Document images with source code
========================

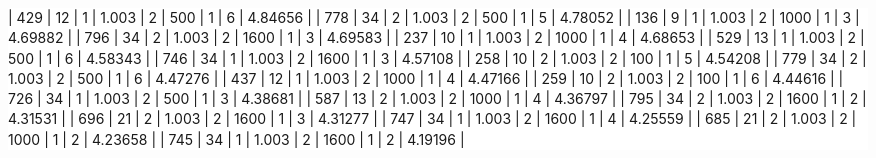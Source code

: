 | 429 |            12 |           1 |                               1.003 |          2 |          500 |              1 |                  6 |    4.84656   |
| 778 |            34 |           2 |                               1.003 |          2 |          500 |              1 |                  5 |    4.78052   |
| 136 |             9 |           1 |                               1.003 |          2 |         1000 |              1 |                  3 |    4.69882   |
| 796 |            34 |           2 |                               1.003 |          2 |         1600 |              1 |                  3 |    4.69583   |
| 237 |            10 |           1 |                               1.003 |          2 |         1000 |              1 |                  4 |    4.68653   |
| 529 |            13 |           1 |                               1.003 |          2 |          500 |              1 |                  6 |    4.58343   |
| 746 |            34 |           1 |                               1.003 |          2 |         1600 |              1 |                  3 |    4.57108   |
| 258 |            10 |           2 |                               1.003 |          2 |          100 |              1 |                  5 |    4.54208   |
| 779 |            34 |           2 |                               1.003 |          2 |          500 |              1 |                  6 |    4.47276   |
| 437 |            12 |           1 |                               1.003 |          2 |         1000 |              1 |                  4 |    4.47166   |
| 259 |            10 |           2 |                               1.003 |          2 |          100 |              1 |                  6 |    4.44616   |
| 726 |            34 |           1 |                               1.003 |          2 |          500 |              1 |                  3 |    4.38681   |
| 587 |            13 |           2 |                               1.003 |          2 |         1000 |              1 |                  4 |    4.36797   |
| 795 |            34 |           2 |                               1.003 |          2 |         1600 |              1 |                  2 |    4.31531   |
| 696 |            21 |           2 |                               1.003 |          2 |         1600 |              1 |                  3 |    4.31277   |
| 747 |            34 |           1 |                               1.003 |          2 |         1600 |              1 |                  4 |    4.25559   |
| 685 |            21 |           2 |                               1.003 |          2 |         1000 |              1 |                  2 |    4.23658   |
| 745 |            34 |           1 |                               1.003 |          2 |         1600 |              1 |                  2 |    4.19196   |
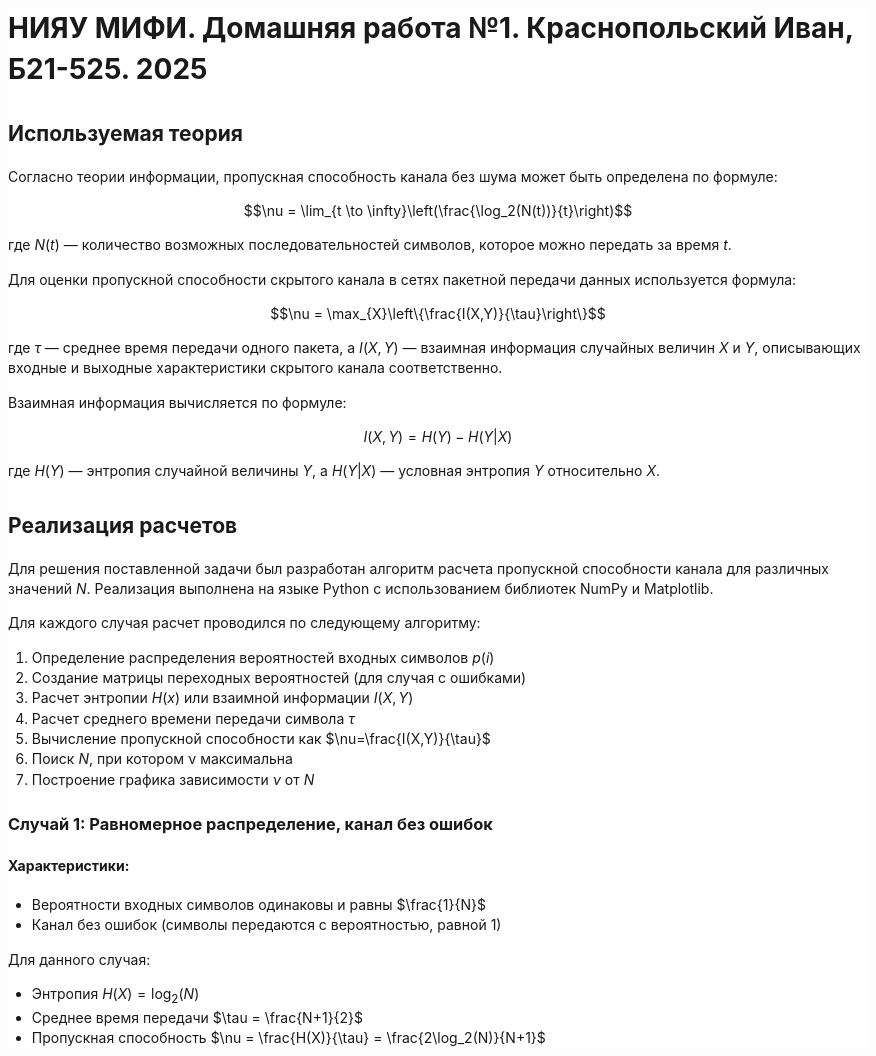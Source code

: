# НИЯУ МИФИ. Домашняя работа №1. Краснопольский Иван, Б21-525. 2025

## Используемая теория

Согласно теории информации, пропускная способность канала без шума может быть определена по формуле:

$$\nu = \lim_{t \to \infty}\left(\frac{\log_2(N(t))}{t}\right)$$

где $N(t)$ — количество возможных последовательностей символов, которое можно передать за время $t$.

Для оценки пропускной способности скрытого канала в сетях пакетной передачи данных используется формула:

$$\nu = \max_{X}\left\{\frac{I(X,Y)}{\tau}\right\}$$

где $\tau$ — среднее время передачи одного пакета, а $I(X,Y)$ — взаимная информация случайных величин $X$ и $Y$,
описывающих входные и выходные характеристики скрытого канала соответственно.

Взаимная информация вычисляется по формуле:

$$I(X,Y) = H(Y) - H(Y|X)$$

где $H(Y)$ — энтропия случайной величины $Y$, а $H(Y|X)$ — условная энтропия $Y$ относительно $X$.

## Реализация расчетов

Для решения поставленной задачи был разработан алгоритм расчета пропускной способности канала для различных
значений $N$.
Реализация выполнена на языке Python с использованием библиотек NumPy и Matplotlib.

Для каждого случая расчет проводился по следующему алгоритму:

1. Определение распределения вероятностей входных символов $p(i)$
2. Создание матрицы переходных вероятностей (для случая с ошибками)
3. Расчет энтропии $H(x)$ или взаимной информации $I(X,Y)$
4. Расчет среднего времени передачи символа $\tau$
5. Вычисление пропускной способности как $\nu=\frac{I(X,Y)}{\tau}$
6. Поиск $N$, при котором ν максимальна
7. Построение графика зависимости $\nu$ от $N$

### Случай 1: Равномерное распределение, канал без ошибок

#### Характеристики:

- Вероятности входных символов одинаковы и равны $\frac{1}{N}$
- Канал без ошибок (символы передаются с вероятностью, равной 1)

Для данного случая:

- Энтропия $H(X) = \log_2(N)$
- Среднее время передачи $\tau = \frac{N+1}{2}$
- Пропускная способность $\nu = \frac{H(X)}{\tau} = \frac{2\log_2(N)}{N+1}$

========================

**Work item**
Every line that holds the word "время" should be copied from the records.

**Task result**
где $N(t)$ — количество возможных последовательностей символов, которое можно передать за время $t$.
где $\tau$ — среднее время передачи одного пакета, а $I(X,Y)$ — взаимная информация случайных величин $X$ и $Y$,
- Среднее время передачи $\tau = \frac{N+1}{2}$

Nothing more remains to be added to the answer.